Striking doctors protest outside Afya House in Nairobi. The Health ministry has slashed its budget for employee compensation by Sh286 million. [Photo: File/Standard]

There may be no money for striking doctors in the current financial year after revised budget estimates by Treasury cut the allocation meant to pay workers.

National Treasury’s revised estimates show only Sh184 million has been added to the Ministry of Health even as allocation for compensation to employees was slashed by Sh286 million.

In estimates that have scaled down on a number of health projects, the ministry’s supplementary estimates have increased marginally to Sh60.45 billion, an increase of Sh184 million.

The Government has, however, cut down on the amount to be used to pay employees.
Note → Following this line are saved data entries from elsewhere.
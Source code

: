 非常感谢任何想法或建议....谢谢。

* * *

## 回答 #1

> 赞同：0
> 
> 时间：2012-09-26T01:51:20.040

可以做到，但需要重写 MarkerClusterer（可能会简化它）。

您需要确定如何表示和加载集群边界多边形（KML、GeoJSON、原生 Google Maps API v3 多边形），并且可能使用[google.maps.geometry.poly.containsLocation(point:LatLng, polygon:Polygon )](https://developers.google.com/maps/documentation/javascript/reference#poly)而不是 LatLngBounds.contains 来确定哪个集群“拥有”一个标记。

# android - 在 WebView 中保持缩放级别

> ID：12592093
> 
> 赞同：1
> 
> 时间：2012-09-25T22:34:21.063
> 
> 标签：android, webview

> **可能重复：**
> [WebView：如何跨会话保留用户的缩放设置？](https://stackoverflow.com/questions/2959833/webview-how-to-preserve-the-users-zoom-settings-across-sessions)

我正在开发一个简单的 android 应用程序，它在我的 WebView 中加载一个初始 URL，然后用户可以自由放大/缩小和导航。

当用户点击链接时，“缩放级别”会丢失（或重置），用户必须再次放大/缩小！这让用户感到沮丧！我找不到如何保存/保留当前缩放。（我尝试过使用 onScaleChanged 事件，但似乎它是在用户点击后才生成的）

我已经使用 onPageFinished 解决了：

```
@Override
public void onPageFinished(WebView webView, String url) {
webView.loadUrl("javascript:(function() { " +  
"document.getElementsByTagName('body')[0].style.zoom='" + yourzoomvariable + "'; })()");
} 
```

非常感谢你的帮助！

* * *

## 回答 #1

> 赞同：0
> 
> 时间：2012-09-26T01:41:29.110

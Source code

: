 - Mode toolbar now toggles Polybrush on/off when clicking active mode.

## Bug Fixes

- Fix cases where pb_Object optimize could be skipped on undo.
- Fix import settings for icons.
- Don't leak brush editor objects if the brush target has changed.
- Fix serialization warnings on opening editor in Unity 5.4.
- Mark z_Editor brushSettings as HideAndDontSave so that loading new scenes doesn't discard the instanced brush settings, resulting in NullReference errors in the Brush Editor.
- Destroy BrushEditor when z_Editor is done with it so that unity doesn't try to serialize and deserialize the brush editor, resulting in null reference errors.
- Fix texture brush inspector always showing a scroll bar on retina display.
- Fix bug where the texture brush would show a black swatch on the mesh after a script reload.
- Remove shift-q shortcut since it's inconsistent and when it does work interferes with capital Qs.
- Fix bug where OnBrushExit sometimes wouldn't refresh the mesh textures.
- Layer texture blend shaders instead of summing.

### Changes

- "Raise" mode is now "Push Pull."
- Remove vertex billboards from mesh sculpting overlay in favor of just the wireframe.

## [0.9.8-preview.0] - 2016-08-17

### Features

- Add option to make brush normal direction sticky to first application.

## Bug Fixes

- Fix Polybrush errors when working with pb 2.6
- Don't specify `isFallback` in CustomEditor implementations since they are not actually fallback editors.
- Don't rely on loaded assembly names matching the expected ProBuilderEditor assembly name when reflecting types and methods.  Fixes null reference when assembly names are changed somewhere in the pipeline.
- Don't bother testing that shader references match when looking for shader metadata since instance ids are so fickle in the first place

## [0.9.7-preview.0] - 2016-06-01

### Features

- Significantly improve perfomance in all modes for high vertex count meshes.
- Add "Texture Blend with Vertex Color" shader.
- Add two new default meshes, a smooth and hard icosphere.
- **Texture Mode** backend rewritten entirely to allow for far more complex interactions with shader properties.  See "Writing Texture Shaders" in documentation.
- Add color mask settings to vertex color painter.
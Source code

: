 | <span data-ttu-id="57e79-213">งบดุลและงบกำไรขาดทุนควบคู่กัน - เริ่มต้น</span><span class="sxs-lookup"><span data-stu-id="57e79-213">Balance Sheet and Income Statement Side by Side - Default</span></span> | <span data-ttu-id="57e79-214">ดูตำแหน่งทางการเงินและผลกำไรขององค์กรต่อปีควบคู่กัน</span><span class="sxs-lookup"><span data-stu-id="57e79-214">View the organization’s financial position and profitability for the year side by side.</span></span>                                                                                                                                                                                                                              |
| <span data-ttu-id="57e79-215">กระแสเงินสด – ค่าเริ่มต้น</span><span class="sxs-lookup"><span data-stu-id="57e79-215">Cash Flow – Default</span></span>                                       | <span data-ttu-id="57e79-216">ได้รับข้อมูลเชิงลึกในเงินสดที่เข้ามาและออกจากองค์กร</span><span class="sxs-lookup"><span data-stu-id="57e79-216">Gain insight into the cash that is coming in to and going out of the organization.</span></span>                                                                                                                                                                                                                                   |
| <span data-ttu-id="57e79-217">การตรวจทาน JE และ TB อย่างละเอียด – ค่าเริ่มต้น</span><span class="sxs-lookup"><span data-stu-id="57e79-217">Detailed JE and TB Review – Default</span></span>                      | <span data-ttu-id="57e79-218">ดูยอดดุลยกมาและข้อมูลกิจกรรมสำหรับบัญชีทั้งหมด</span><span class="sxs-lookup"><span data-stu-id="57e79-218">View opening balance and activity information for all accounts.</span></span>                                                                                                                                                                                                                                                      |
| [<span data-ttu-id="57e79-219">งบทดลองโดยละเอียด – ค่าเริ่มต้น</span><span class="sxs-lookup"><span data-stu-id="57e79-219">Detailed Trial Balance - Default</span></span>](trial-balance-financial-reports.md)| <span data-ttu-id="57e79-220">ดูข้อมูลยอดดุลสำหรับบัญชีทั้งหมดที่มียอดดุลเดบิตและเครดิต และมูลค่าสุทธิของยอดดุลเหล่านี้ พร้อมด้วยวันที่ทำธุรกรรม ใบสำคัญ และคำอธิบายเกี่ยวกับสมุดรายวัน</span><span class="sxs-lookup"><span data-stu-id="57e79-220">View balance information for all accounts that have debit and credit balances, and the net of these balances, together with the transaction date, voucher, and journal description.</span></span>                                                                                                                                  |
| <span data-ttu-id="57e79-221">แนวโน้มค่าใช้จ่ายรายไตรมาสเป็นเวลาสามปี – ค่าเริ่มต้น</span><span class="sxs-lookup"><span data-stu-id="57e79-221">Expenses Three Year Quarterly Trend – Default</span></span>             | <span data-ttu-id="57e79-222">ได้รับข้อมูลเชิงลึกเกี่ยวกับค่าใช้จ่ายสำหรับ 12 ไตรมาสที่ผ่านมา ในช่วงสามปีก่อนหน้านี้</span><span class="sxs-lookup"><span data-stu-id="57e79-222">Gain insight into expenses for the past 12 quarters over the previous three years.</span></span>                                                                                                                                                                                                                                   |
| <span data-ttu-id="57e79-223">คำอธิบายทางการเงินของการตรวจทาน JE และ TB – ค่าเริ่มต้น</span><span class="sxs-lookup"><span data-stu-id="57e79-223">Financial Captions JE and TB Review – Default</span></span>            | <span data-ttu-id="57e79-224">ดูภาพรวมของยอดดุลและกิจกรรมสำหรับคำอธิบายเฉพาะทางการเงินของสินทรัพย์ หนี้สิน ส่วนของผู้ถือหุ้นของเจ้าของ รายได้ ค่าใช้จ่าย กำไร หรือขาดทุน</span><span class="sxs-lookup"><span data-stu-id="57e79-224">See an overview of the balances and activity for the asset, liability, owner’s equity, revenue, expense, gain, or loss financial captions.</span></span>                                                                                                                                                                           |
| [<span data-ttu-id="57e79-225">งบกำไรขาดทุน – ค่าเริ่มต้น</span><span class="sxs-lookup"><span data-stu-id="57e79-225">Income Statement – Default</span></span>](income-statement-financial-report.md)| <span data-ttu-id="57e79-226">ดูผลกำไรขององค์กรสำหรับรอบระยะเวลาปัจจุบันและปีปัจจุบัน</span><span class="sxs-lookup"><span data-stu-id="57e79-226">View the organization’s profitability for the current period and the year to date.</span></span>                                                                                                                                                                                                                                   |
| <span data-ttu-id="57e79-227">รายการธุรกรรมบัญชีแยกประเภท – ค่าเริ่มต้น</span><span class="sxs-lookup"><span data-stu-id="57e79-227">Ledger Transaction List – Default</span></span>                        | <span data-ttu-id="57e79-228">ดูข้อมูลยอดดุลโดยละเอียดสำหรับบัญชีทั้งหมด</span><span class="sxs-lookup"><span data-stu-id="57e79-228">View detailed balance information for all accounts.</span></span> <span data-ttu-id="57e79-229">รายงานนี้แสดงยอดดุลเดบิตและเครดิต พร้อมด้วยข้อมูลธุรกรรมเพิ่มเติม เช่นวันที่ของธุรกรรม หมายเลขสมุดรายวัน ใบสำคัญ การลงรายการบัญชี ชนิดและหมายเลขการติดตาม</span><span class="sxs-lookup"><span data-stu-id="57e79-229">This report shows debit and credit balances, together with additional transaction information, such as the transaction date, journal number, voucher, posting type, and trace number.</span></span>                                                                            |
Unlike in the previous estimates where Sh5.72 billion had been approved, National Treasury has cut that to Sh5.43 billion.

Human resource was the biggest casualty, with the Government making a U-turn on an earlier decision to approve Sh3.57 billion. Treasury is proposing to cut that to Sh2.74 billion, a reduction of Sh828.1 million.

General administration, planning and support services has seen its budget on employee compensation trimmed by Sh761.6 billion when compared to previous estimates. However, a few departments in the Health Ministry have been awarded modest increments on employee compensation costs.

They include communicable disease control (Sh87 million), national referral and specialised services (Sh360.4 million) and forensic and diagnostics (Sh57 million).

In revised estimates that break down all the programmes the State wants to undertake in 2016/17 financial year, only the maternity programme has been allocated more money. From a previous approval of Sh4.3 billion, it has been added Sh1.5 billion, pushing the allocation to Sh5.8 billion. General administration, planning and support services saw a reduction of Sh4.84 billion, making it the biggest cut. It will now get Sh10.58 billion instead of Sh15.42 billion.

The immunisation programme will have to do without Sh1.6 billion after its budget was cut by 48 per cent to Sh1.72 billion.

Expenditure on family planning services has also been revised downwards by Sh110 million. In the process, the number of HIV positive patients receiving one viral load test per year has been revised from the previous target of 12 million to just 1.2 million.

At the same time, the number of ACT doses, a drug that treats malaria, has been cut from 88,355 to 75,000. Even for health workers, only 300 will be monitored for radiation exposure, down from 400.